Since he was one third of the Mexican National Trios Championship team, Metro participated in the 2010 Universal Championship tournament, a 16-man tournament featuring CMLL recognized champions. Metro was part of "Block B" that competed on the August 6, 2010 Super Viernes show. He was the first wrestler eliminated in the seeding battle royal and then lost to Héctor Garza, then-reigning CMLL World Heavyweight Champion, in the first round. On November 18, 2010, Máscara Dorada announced that he was relinquishing his part of the Mexican National Trios Championship due to holding three other championships at the same time. Metro and Stuka, Jr.'s new partner would be determined in an online poll. On December 20, 2010, CMLL announced that Delta had won the poll and was now one third of the championship team, alongside Metro and Stuka, Jr. On January 9, 2011, Metro, Delta and Stuka, Jr. lost the Mexican National Trios Championship to Ángel de Oro, Diamante and Rush, who were the three other options in the online poll. On November 16, Metro formed a new group with Shocker and CMLL newcomers Titán and Tritón.

Diamante Azul (2012–2021)
On February 16, 2012, Metro was repackaged under the ring name "Diamante Azul" (Blue Diamond). He was given a blue mask, trunks and a cape, which all closely resembled the mask and ring gear of lucha libre legend Blue Demon and his successor Blue Demon, Jr. On the August 3 Super Viernes show, Diamante Azul and Atlantis defeated Dragón Rojo, Jr. and Último Guerrero to win the CMLL World Tag Team Championship. On the October 12 Super Viernes show, Diamante Azul won the 2012 Leyenda de Azul tournament, a tournament named after Blue Demon. On November 11, 2012, New Japan Pro-Wrestling (NJPW) announced that Diamante Azul and Rush would team up under the name CMLL Asesino (CMLL Assassins) for the 2012 World Tag League, that would take place from November 20 through December 2. On November 13, 2012, Atlantis and Demonio Azul lost their tag team championship to El Terrible and Tama Tonga. Diamante Azul and Rush entered the World Tag League on November 21, defeating former four-time IWGP Tag Team Champions Tencozy (Hiroyoshi Tenzan and Satoshi Kojima) in their opening match.

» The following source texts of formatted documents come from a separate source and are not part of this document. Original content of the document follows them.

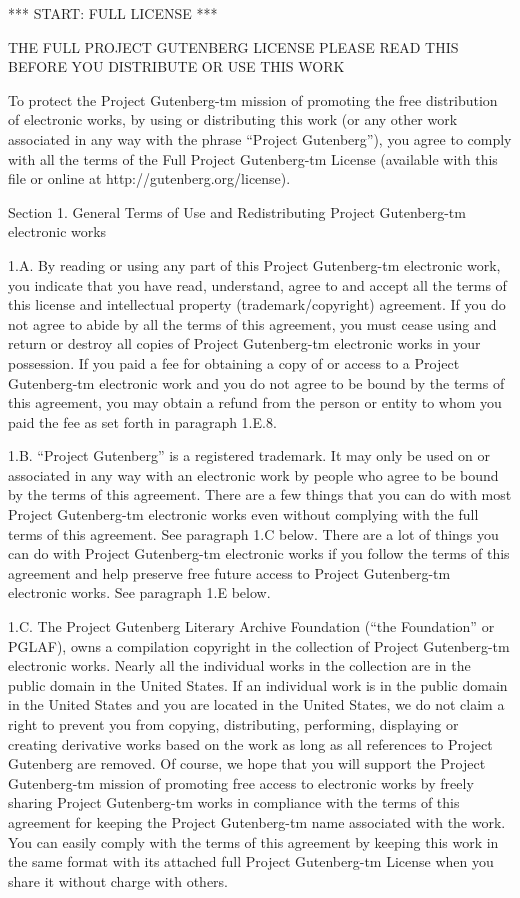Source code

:*** START: FULL LICENSE ***

THE FULL PROJECT GUTENBERG LICENSE
PLEASE READ THIS BEFORE YOU DISTRIBUTE OR USE THIS WORK

To protect the Project Gutenberg-tm mission of promoting the free
distribution of electronic works, by using or distributing this work
(or any other work associated in any way with the phrase “Project
Gutenberg”), you agree to comply with all the terms of the Full Project
Gutenberg-tm License (available with this file or online at
http://gutenberg.org/license).


Section 1.  General Terms of Use and Redistributing Project Gutenberg-tm
electronic works

1.A.  By reading or using any part of this Project Gutenberg-tm
electronic work, you indicate that you have read, understand, agree to
and accept all the terms of this license and intellectual property
(trademark/copyright) agreement.  If you do not agree to abide by all
the terms of this agreement, you must cease using and return or destroy
all copies of Project Gutenberg-tm electronic works in your possession.
If you paid a fee for obtaining a copy of or access to a Project
Gutenberg-tm electronic work and you do not agree to be bound by the
terms of this agreement, you may obtain a refund from the person or
entity to whom you paid the fee as set forth in paragraph 1.E.8.

1.B.  “Project Gutenberg” is a registered trademark.  It may only be
used on or associated in any way with an electronic work by people who
agree to be bound by the terms of this agreement.  There are a few
things that you can do with most Project Gutenberg-tm electronic works
even without complying with the full terms of this agreement.  See
paragraph 1.C below.  There are a lot of things you can do with Project
Gutenberg-tm electronic works if you follow the terms of this agreement
and help preserve free future access to Project Gutenberg-tm electronic
works.  See paragraph 1.E below.

1.C.  The Project Gutenberg Literary Archive Foundation (“the Foundation”
 or PGLAF), owns a compilation copyright in the collection of Project
Gutenberg-tm electronic works.  Nearly all the individual works in the
collection are in the public domain in the United States.  If an
individual work is in the public domain in the United States and you are
located in the United States, we do not claim a right to prevent you from
copying, distributing, performing, displaying or creating derivative
works based on the work as long as all references to Project Gutenberg
are removed.  Of course, we hope that you will support the Project
Gutenberg-tm mission of promoting free access to electronic works by
freely sharing Project Gutenberg-tm works in compliance with the terms of
this agreement for keeping the Project Gutenberg-tm name associated with
the work.  You can easily comply with the terms of this agreement by
keeping this work in the same format with its attached full Project
Gutenberg-tm License when you share it without charge with others.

Diamante and Rush ended the tournament on November 28, 2012, with just four points after victories over Tencozy and Masato Tanaka and Yujiro Takahashi, finishing in the last place in Group B, after losses to the teams of Toru Yano and Takashi Iizuka, K.E.S. (Lance Archer and Davey Boy Smith, Jr.), Manabu Nakanishi and Strongman and finally Shelton Benjamin and MVP. Diamante Azul and Rush finished their tour with a pay-per-view show on December 2, losing to Jado and Yoshi-Hashi in a tag team match, with Diamante Azul once again being the one pinned for the win. Diamante Azul teamed up with Rudo Euforia for the 2013 Torneo Nacional de Parejas Increibles ("National Incredible Pairs Tournament") where the concept was that rivals would team up for a tag team tournament. The team would defeat Ángel de Oro and Ephesto in the first round of the tournament, but lost to Atlantis and Último Guerrero in the second round. On June 4, Diamante Azul defeated Rey Bucanero to win the NWA World Historic Light Heavyweight Championship, his first singles championship.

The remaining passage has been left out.